Marrakech devait être la COP de l’agriculture. Pour cette 22Conférence des parties sur le climat (COP 22) sous l’égide de l’ONU en terres africaines, le sujet était évident : 60 % de la population du continent travaille dans ce secteur. Essentiel pour nourrir une démographie exponentielle, très vulnérable au changement climatique (sécheresses, inondations, chute des rendements, acidification des sols…). A la fois problème et solution face au changement climatique. Problème, parce qu’un quart des émissions mondiales de gaz à effet de serre, responsables du réchauffement, sont dues aux activités agricoles. Solution, parce que les sols agricoles, à l’instar des forêts ou des océans, permettent de stocker le carbone, et donc d’atténuer le réchauffement climatique.

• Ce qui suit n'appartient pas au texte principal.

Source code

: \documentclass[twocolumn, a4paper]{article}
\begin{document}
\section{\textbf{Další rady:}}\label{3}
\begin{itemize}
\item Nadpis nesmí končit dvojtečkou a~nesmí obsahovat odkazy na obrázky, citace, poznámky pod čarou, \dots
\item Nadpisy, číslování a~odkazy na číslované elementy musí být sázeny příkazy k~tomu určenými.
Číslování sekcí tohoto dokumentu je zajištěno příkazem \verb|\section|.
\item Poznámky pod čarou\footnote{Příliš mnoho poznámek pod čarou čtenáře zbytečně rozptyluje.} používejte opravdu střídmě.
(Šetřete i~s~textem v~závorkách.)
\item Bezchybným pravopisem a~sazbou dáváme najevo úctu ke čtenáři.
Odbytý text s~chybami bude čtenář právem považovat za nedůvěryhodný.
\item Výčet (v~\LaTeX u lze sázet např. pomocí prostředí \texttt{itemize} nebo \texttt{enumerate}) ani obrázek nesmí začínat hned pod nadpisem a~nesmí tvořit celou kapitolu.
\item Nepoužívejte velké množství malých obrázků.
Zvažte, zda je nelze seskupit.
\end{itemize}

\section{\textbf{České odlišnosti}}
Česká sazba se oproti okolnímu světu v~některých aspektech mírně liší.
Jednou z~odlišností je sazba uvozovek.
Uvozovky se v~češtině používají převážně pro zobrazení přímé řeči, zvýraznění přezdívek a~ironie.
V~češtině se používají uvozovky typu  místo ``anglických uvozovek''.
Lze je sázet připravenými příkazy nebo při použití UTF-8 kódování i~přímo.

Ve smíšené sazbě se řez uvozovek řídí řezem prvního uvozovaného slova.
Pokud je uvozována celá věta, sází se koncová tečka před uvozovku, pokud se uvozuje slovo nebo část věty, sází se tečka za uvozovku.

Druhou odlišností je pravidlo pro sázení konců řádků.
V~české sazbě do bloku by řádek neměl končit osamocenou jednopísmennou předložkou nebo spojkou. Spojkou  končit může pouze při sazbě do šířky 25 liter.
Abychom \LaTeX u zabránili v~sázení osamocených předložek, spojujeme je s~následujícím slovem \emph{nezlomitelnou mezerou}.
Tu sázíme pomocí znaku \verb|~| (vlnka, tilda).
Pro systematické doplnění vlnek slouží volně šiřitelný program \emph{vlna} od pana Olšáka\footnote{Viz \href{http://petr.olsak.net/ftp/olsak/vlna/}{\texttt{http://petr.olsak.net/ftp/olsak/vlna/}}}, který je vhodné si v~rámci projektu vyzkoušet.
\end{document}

Totalement absente depuis la création de la Convention cadre des Nations unies sur le climat (CCNUCC) en 1992, la problématique avait réussi à se faire une petite place dans l’Accord de Paris, texte adopté à la COP 21 en décembre 2015 et entré en vigueur en novembre, qui vise à contenir la hausse des températures mondiales. Son préambule reconnaît en effet «la priorité fondamentale consistant à protéger la sécurité alimentaire et à venir à bout de la faim, et la vulnérabilité particulière des systèmes de production alimentaire aux effets néfastes des changements climatiques». Autre signe que cette activité allait enfin être sous les projecteurs : l’agriculture est mentionnée dans 94 % des contributions nationales des Etats, ces engagements en matière de réduction de gaz à effet de serre annexés à l’Accord de Paris. Mais la cause n’aura pas avancé d’un pouce lors de cette COP 22 qui s’achève ce vendredi.

Bonnes pratiques

Le thème, à l’agenda de l’organe scientifique et technologique (SBSTA) de la COP, a bien été évoqué. Mais les désaccords entre pays développés, qui voulaient l’aborder sous l’angle de l’atténuation des émissions de gaz à effet de serre (avec des sols agricoles utiles comme puits de carbone et une modération de l’agriculture intensive), et les pays du Sud (G77+Chine, regroupant les pays en développement), qui ne voulaient entendre parler que d’adaptation de l’agriculture et de son financement, ont paralysé les négociations. Résultat : le SBSTA a clos ses travaux en début de semaine, et renvoyé la question à la prochaine session, en mai à Bonn. «Le G77 + Chine refuse que le mot "atténuation" apparaisse dans cette discussion, décrypte Anne-Laure Sablé, qui suit les questions de souveraineté alimentaire au CCFD-Terre solidaire. Les Etats qui bloquent sont ceux dont l’économie repose sur une agriculture intensive et d’exportation : l’Argentine, l’Inde, le Brésil… Si on commence à parler atténuation dans l’agriculture, ça veut dire remettre en cause leur modèle agricole, très émetteur, basé sur les grandes monocultures, gourmandes en intrants chimiques. Pour eux, ça veut dire faire des efforts sur des questions économiques et commerciales.»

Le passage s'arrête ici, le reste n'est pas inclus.